*** Opening of Provided records ***
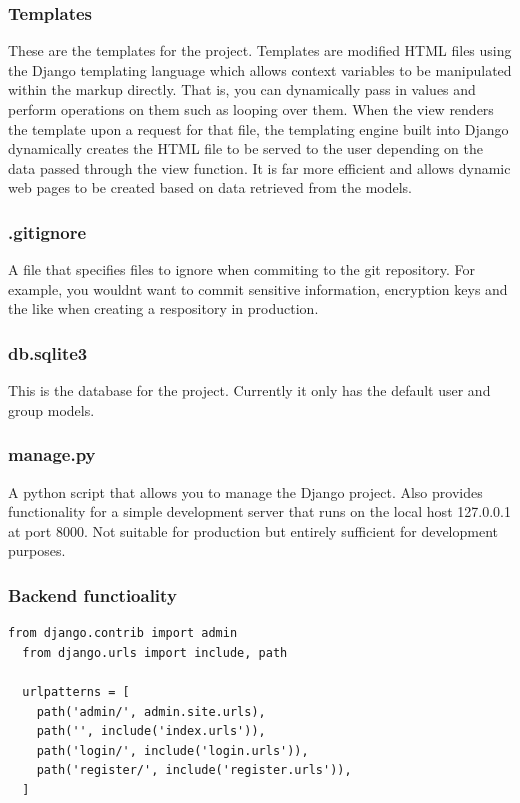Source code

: \documentclass{article}
\begin{document}
\subsubsection{Templates}

These are the templates for the project. Templates are modified HTML files using the Django templating language which allows context variables to be manipulated within the markup directly. That is, you can dynamically pass in values and perform operations on them such as looping over them. When the view renders the template upon a request for that file, the templating engine built into Django dynamically creates the HTML file to be served to the user depending on the data passed through the view function. It is far more efficient and allows dynamic web pages to be created based on data retrieved from the models. 

\subsubsection{.gitignore}

A file that specifies files to ignore when commiting to the git repository. For example, you wouldnt want to commit sensitive information, encryption keys and the like when creating a respository in production. 

\subsubsection{db.sqlite3}

This is the database for the project. Currently it only has the default user and group models. 

\subsubsection{manage.py}

A python script that allows you to manage the Django project. Also provides functionality for a simple development server that runs on the local host 127.0.0.1 at port 8000. Not suitable for production but entirely sufficient for development purposes. 

\subsubsection{Backend functioality}

\begin{lstlisting}[caption={master/urls.py}]
  from django.contrib import admin
  from django.urls import include, path

  urlpatterns = [
    path('admin/', admin.site.urls),
    path('', include('index.urls')),
    path('login/', include('login.urls')),
    path('register/', include('register.urls')),
  ]
\end{lstlisting}
\end{document}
*** Close of Provided records ***
* Task brief
Transcribe all records verbatim, no pictures.

* Written solution
Source code

: \documentclass{article}
\begin{document}
\subsubsection{Templates}

These are the templates for the project. Templates are modified HTML files using the Django templating language which allows context variables to be manipulated within the markup directly. That is, you can dynamically pass in values and perform operations on them such as looping over them. When the view renders the template upon a request for that file, the templating engine built into Django dynamically creates the HTML file to be served to the user depending on the data passed through the view function. It is far more efficient and allows dynamic web pages to be created based on data retrieved from the models. 

\subsubsection{.gitignore}

A file that specifies files to ignore when commiting to the git repository. For example, you wouldnt want to commit sensitive information, encryption keys and the like when creating a respository in production. 

\subsubsection{db.sqlite3}

This is the database for the project. Currently it only has the default user and group models. 

\subsubsection{manage.py}

A python script that allows you to manage the Django project. Also provides functionality for a simple development server that runs on the local host 127.0.0.1 at port 8000. Not suitable for production but entirely sufficient for development purposes. 

\subsubsection{Backend functioality}

\begin{lstlisting}[caption={master/urls.py}]
  from django.contrib import admin
  from django.urls import include, path

  urlpatterns = [
    path('admin/', admin.site.urls),
    path('', include('index.urls')),
    path('login/', include('login.urls')),
    path('register/', include('register.urls')),
  ]
\end{lstlisting}
\end{document}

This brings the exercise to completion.